[INSTRUCTIONS TO FOLLOW] Pictures are to be left out; everything else in the records must be repeated exactly.
>>>
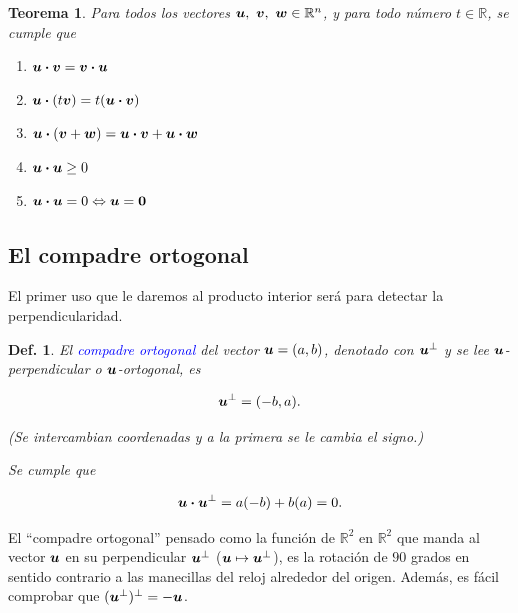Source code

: \documentclass{article}
\theoremstyle{definicion}
\newtheorem{definicion}{Def.}
\theoremstyle{definition}             %
\theoremstyle{definition}             %
\theoremstyle{definition}
\theoremstyle{definition}
\theoremstyle{observacion}
\theoremstyle{definition}
\theoremstyle{plain}
\newtheorem{theorem}{Teorema}
\theoremstyle{definition}
\theoremstyle{afirmacion}
\theoremstyle{notation}
\theoremstyle{definition}
\begin{document}
        \begin{theorem}
            Para todos los vectores \(\vb*{u},\ \vb*{v},\ \vb*{w} \in \mathbb{R}^{n}\), y para todo número \(t \in \mathbb{R}\), se cumple que

            \begin{enumerate}[label = \textnormal{\Roman*)}]
                \item \(\vb*{u} \vdot \vb*{v} = \vb*{v} \vdot \vb*{u}\)
                \item \(\vb*{u} \vdot (t\vb*{v}) = t(\vb*{u} \vdot \vb*{v})\)
                \item \(\vb*{u} \vdot (\vb*{v} + \vb*{w}) = \vb*{u} \vdot \vb*{v} + \vb*{u} \vdot \vb*{w}\)
                \item \(\vb*{u} \vdot \vb*{u} \geq 0\)
                \item \(\vb*{u} \vdot \vb*{u} = 0 \Leftrightarrow \vb*{u} = \vb*{0}\)
            \end{enumerate}
        \end{theorem}

        \subsection{El compadre ortogonal}

        El primer uso que le daremos al producto interior será para detectar la perpendicularidad.

        \begin{definicion}
            El \textcolor{blue}{compadre ortogonal} del vector \(\vb*{u} = (a, b)\), denotado con \(\vb*{u}^{\perp}\) y se lee \(\vb*{u}\)-perpendicular o \(\vb*{u}\)-ortogonal, es

            \begin{equation*}
                \vb*{u}^{\perp} = (-b, a).
            \end{equation*}

            (Se intercambian coordenadas y a la primera se le cambia el signo.)

            Se cumple que 

            \begin{equation*}
                \vb*{u} \vdot \vb*{u}^{\perp} = a(-b) + b(a) = 0.
            \end{equation*}
        \end{definicion}

        El ``compadre ortogonal'' pensado como la función de \(\mathbb{R}^{2}\) en \(\mathbb{R}^{2}\) que manda al vector \(\vb*{u}\) en su perpendicular \(\vb*{u}^{\perp}\) (\(\vb*{u} \mapsto \vb*{u}^{\perp}\)), es la rotación de \(90\) grados en sentido contrario a las manecillas del reloj alrededor del origen. Además, es fácil comprobar que \((\vb*{u}^{\perp})^{\perp} = -\vb*{u}\).
\end{document}
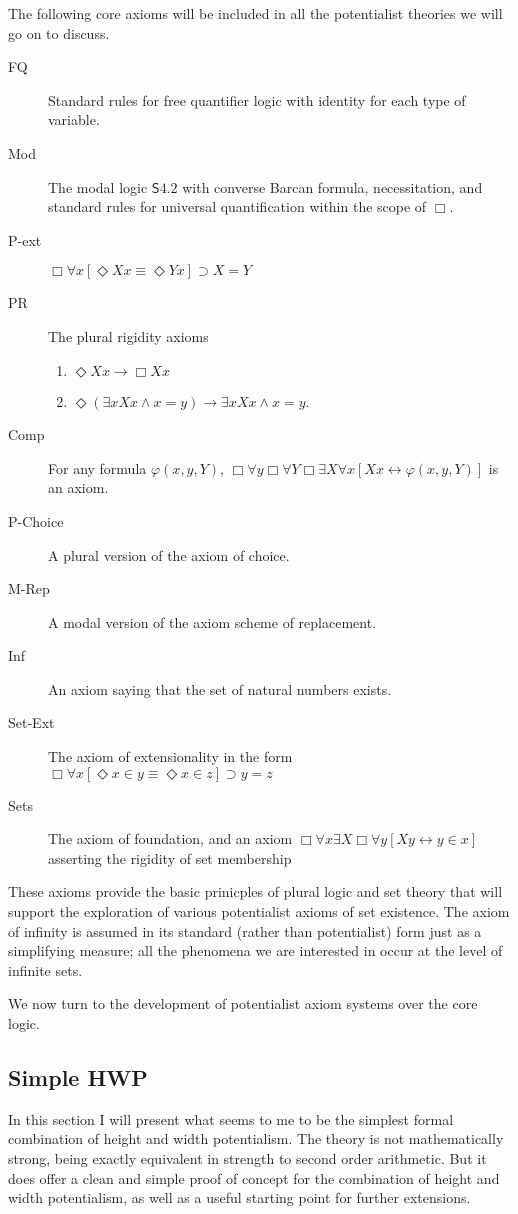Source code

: \documentclass{article}
\begin{document}
The following core axioms will be included in all the potentialist theories we 
will go on to discuss.
\begin{description}
    \item[FQ] Standard rules for free quantifier logic 
    with identity for each type of variable.
    \item[Mod] The modal logic $\mathsf{S4.2}$ with converse Barcan formula,
    necessitation, and standard rules for universal quantification within the scope of $\Box$.  
    \item[P-ext] $\Box \forall x [\Diamond Xx \equiv \Diamond Yx] \supset X = Y$
    \item[PR] The plural rigidity axioms 
    \begin{enumerate} 
        \item $ \Diamond Xx \rightarrow \Box Xx$ 
        \item $ \Diamond (\exists x Xx \wedge x = y) \rightarrow \exists x Xx \wedge x = y$.
    \end{enumerate}
    \item[Comp] For any formula $\varphi(x, y, Y)$, 
    $\Box \forall y \Box \forall Y \Box \exists X \forall x [Xx \leftrightarrow \varphi(x, y, Y)]$ is an axiom.
    \item[P-Choice] A plural version of the axiom of choice.
    \item[M-Rep] A modal version of the axiom scheme of replacement.
    \item[Inf] An axiom saying that the set of natural numbers exists.
    \item[Set-Ext] The axiom of extensionality in the form 
    $\Box \forall x [\Diamond x \in y \equiv \Diamond x \in z] \supset y = z $
    \item[Sets] The axiom of foundation, and an axiom 
      $\Box \forall x \exists X \Box \forall y[Xy \leftrightarrow y \in x]$ asserting the rigidity of set membership
\end{description}
These axioms provide the basic prinicples of plural logic and set theory that will 
support the exploration of various potentialist axioms of set existence. The axiom 
of infinity is assumed in its standard (rather than potentialist) form just as a simplifying 
measure; all the phenomena we are interested in occur at the level of infinite sets.

We now turn to the development of potentialist axiom systems over the core logic.

\subsection{Simple HWP}
In this section I will present what seems to me to be the simplest formal combination 
of height and width potentialism. The theory is not mathematically strong, being 
exactly equivalent in strength to second order arithmetic. But it does offer a clean 
and simple proof of concept for the combination of height and width potentialism, 
as well as a useful starting point for further extensions.
\end{document}
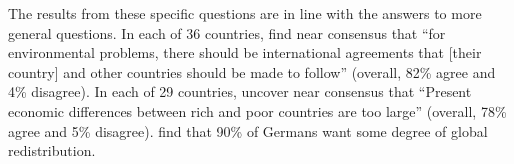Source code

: The results from these specific questions are in line with the answers to more general questions. In each of 36 countries, \citet{issp_international_2010} find near consensus that ``for environmental problems, there should be international agreements that [their country] and other countries should be made to follow'' (overall, 82\% agree and 4\% disagree). %
In each of 29 countries, \citet{issp_international_2019} uncover near consensus that ``Present economic differences between rich and poor countries are too large'' (overall, 78\% agree and 5\% disagree). \citet{fehr_your_2022} find that 90\% of Germans want some degree of global redistribution. %

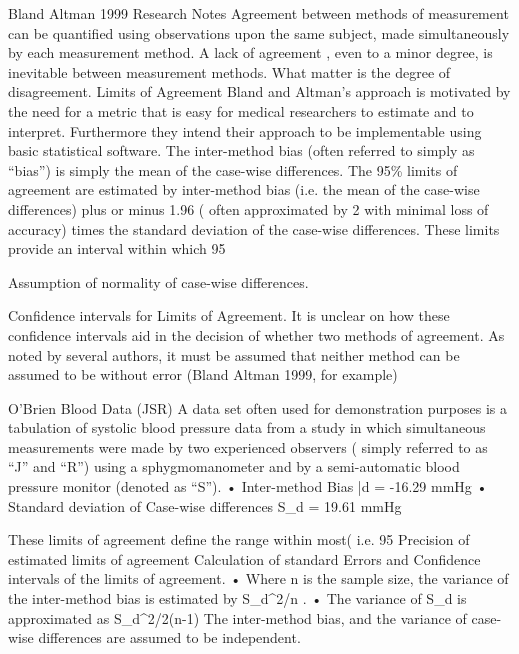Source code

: Bland Altman 1999 Research Notes
Agreement between methods of measurement can be quantified using observations upon the same subject, made simultaneously  by each measurement method.
A lack of agreement , even to a minor degree, is inevitable between measurement methods. What matter is the degree of disagreement.
Limits of Agreement
Bland and Altman’s approach is motivated by the need for a metric that is easy for medical researchers to estimate and to interpret. Furthermore they intend their approach to be implementable using basic statistical software.
The inter-method bias (often referred to simply as “bias”) is simply the mean of the case-wise differences.
The 95\% limits of agreement are estimated by inter-method bias (i.e. the mean of the case-wise differences) plus or minus 1.96 ( often approximated by 2 with minimal loss of accuracy) times the standard deviation of the case-wise differences. These limits provide an interval within which 95%

Assumption of normality of case-wise differences.

Confidence intervals for Limits of Agreement.
It is unclear on how these confidence intervals aid in the decision of whether two methods of agreement.
As noted by several authors, it must be assumed that neither method can be assumed to be without error (Bland Altman 1999, for example)


O’Brien Blood Data (JSR)
A data set often used for demonstration purposes  is  a tabulation of systolic  blood pressure data from a study in which simultaneous measurements were made by two experienced observers ( simply referred to as “J” and “R”) using a sphygmomanometer and by a semi-automatic blood pressure monitor (denoted as “S”).
•	Inter-method Bias \bar{d} = -16.29 mmHg
•	Standard deviation of Case-wise differences  S_d = 19.61 mmHg

These limits of agreement define the range within most( i.e. 95%
Precision of estimated limits of agreement
Calculation of standard Errors and Confidence intervals of the limits of agreement.
•	Where n is the sample size, the variance of the inter-method bias is estimated by S_d^2/n .
•	The variance of S_d  is approximated as S_d^2/2(n-1)
The inter-method bias, and the variance of case-wise differences are assumed to be independent.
<<<
[REPLY TO THE TASK]
Source code

: \documentclass{article}
\theoremstyle{definicion}
\newtheorem{definicion}{Def.}
\theoremstyle{definition}             %
\theoremstyle{definition}             %
\theoremstyle{definition}
\theoremstyle{definition}
\theoremstyle{observacion}
\theoremstyle{definition}
\theoremstyle{plain}
\newtheorem{theorem}{Teorema}
\theoremstyle{definition}
\theoremstyle{afirmacion}
\theoremstyle{notation}
\theoremstyle{definition}
\begin{document}
        \begin{theorem}
            Para todos los vectores \(\vb*{u},\ \vb*{v},\ \vb*{w} \in \mathbb{R}^{n}\), y para todo número \(t \in \mathbb{R}\), se cumple que

            \begin{enumerate}[label = \textnormal{\Roman*)}]
                \item \(\vb*{u} \vdot \vb*{v} = \vb*{v} \vdot \vb*{u}\)
                \item \(\vb*{u} \vdot (t\vb*{v}) = t(\vb*{u} \vdot \vb*{v})\)
                \item \(\vb*{u} \vdot (\vb*{v} + \vb*{w}) = \vb*{u} \vdot \vb*{v} + \vb*{u} \vdot \vb*{w}\)
                \item \(\vb*{u} \vdot \vb*{u} \geq 0\)
                \item \(\vb*{u} \vdot \vb*{u} = 0 \Leftrightarrow \vb*{u} = \vb*{0}\)
            \end{enumerate}
        \end{theorem}

        \subsection{El compadre ortogonal}

        El primer uso que le daremos al producto interior será para detectar la perpendicularidad.

        \begin{definicion}
            El \textcolor{blue}{compadre ortogonal} del vector \(\vb*{u} = (a, b)\), denotado con \(\vb*{u}^{\perp}\) y se lee \(\vb*{u}\)-perpendicular o \(\vb*{u}\)-ortogonal, es

            \begin{equation*}
                \vb*{u}^{\perp} = (-b, a).
            \end{equation*}

            (Se intercambian coordenadas y a la primera se le cambia el signo.)

            Se cumple que 

            \begin{equation*}
                \vb*{u} \vdot \vb*{u}^{\perp} = a(-b) + b(a) = 0.
            \end{equation*}
        \end{definicion}

        El ``compadre ortogonal'' pensado como la función de \(\mathbb{R}^{2}\) en \(\mathbb{R}^{2}\) que manda al vector \(\vb*{u}\) en su perpendicular \(\vb*{u}^{\perp}\) (\(\vb*{u} \mapsto \vb*{u}^{\perp}\)), es la rotación de \(90\) grados en sentido contrario a las manecillas del reloj alrededor del origen. Además, es fácil comprobar que \((\vb*{u}^{\perp})^{\perp} = -\vb*{u}\).
\end{document}
Source code

: \documentclass{article}
\begin{document}
The following core axioms will be included in all the potentialist theories we 
will go on to discuss.
\begin{description}
    \item[FQ] Standard rules for free quantifier logic 
    with identity for each type of variable.
    \item[Mod] The modal logic $\mathsf{S4.2}$ with converse Barcan formula,
    necessitation, and standard rules for universal quantification within the scope of $\Box$.  
    \item[P-ext] $\Box \forall x [\Diamond Xx \equiv \Diamond Yx] \supset X = Y$
    \item[PR] The plural rigidity axioms 
    \begin{enumerate} 
        \item $ \Diamond Xx \rightarrow \Box Xx$ 
        \item $ \Diamond (\exists x Xx \wedge x = y) \rightarrow \exists x Xx \wedge x = y$.
    \end{enumerate}
    \item[Comp] For any formula $\varphi(x, y, Y)$, 
    $\Box \forall y \Box \forall Y \Box \exists X \forall x [Xx \leftrightarrow \varphi(x, y, Y)]$ is an axiom.
    \item[P-Choice] A plural version of the axiom of choice.
    \item[M-Rep] A modal version of the axiom scheme of replacement.
    \item[Inf] An axiom saying that the set of natural numbers exists.
    \item[Set-Ext] The axiom of extensionality in the form 
    $\Box \forall x [\Diamond x \in y \equiv \Diamond x \in z] \supset y = z $
    \item[Sets] The axiom of foundation, and an axiom 
      $\Box \forall x \exists X \Box \forall y[Xy \leftrightarrow y \in x]$ asserting the rigidity of set membership
\end{description}
These axioms provide the basic prinicples of plural logic and set theory that will 
support the exploration of various potentialist axioms of set existence. The axiom 
of infinity is assumed in its standard (rather than potentialist) form just as a simplifying 
measure; all the phenomena we are interested in occur at the level of infinite sets.

We now turn to the development of potentialist axiom systems over the core logic.

\subsection{Simple HWP}
In this section I will present what seems to me to be the simplest formal combination 
of height and width potentialism. The theory is not mathematically strong, being 
exactly equivalent in strength to second order arithmetic. But it does offer a clean 
and simple proof of concept for the combination of height and width potentialism, 
as well as a useful starting point for further extensions.
\end{document}
Source code

: The results from these specific questions are in line with the answers to more general questions. In each of 36 countries, \citet{issp_international_2010} find near consensus that ``for environmental problems, there should be international agreements that [their country] and other countries should be made to follow'' (overall, 82\% agree and 4\% disagree). %
In each of 29 countries, \citet{issp_international_2019} uncover near consensus that ``Present economic differences between rich and poor countries are too large'' (overall, 78\% agree and 5\% disagree). \citet{fehr_your_2022} find that 90\% of Germans want some degree of global redistribution. %

Source code

: Bland Altman 1999 Research Notes
Agreement between methods of measurement can be quantified using observations upon the same subject, made simultaneously  by each measurement method.
A lack of agreement , even to a minor degree, is inevitable between measurement methods. What matter is the degree of disagreement.
Limits of Agreement
Bland and Altman’s approach is motivated by the need for a metric that is easy for medical researchers to estimate and to interpret. Furthermore they intend their approach to be implementable using basic statistical software.
The inter-method bias (often referred to simply as “bias”) is simply the mean of the case-wise differences.
The 95\% limits of agreement are estimated by inter-method bias (i.e. the mean of the case-wise differences) plus or minus 1.96 ( often approximated by 2 with minimal loss of accuracy) times the standard deviation of the case-wise differences. These limits provide an interval within which 95%

Assumption of normality of case-wise differences.

Confidence intervals for Limits of Agreement.
It is unclear on how these confidence intervals aid in the decision of whether two methods of agreement.
As noted by several authors, it must be assumed that neither method can be assumed to be without error (Bland Altman 1999, for example)


O’Brien Blood Data (JSR)
A data set often used for demonstration purposes  is  a tabulation of systolic  blood pressure data from a study in which simultaneous measurements were made by two experienced observers ( simply referred to as “J” and “R”) using a sphygmomanometer and by a semi-automatic blood pressure monitor (denoted as “S”).
•	Inter-method Bias \bar{d} = -16.29 mmHg
•	Standard deviation of Case-wise differences  S_d = 19.61 mmHg

These limits of agreement define the range within most( i.e. 95%
Precision of estimated limits of agreement
Calculation of standard Errors and Confidence intervals of the limits of agreement.
•	Where n is the sample size, the variance of the inter-method bias is estimated by S_d^2/n .
•	The variance of S_d  is approximated as S_d^2/2(n-1)
The inter-method bias, and the variance of case-wise differences are assumed to be independent.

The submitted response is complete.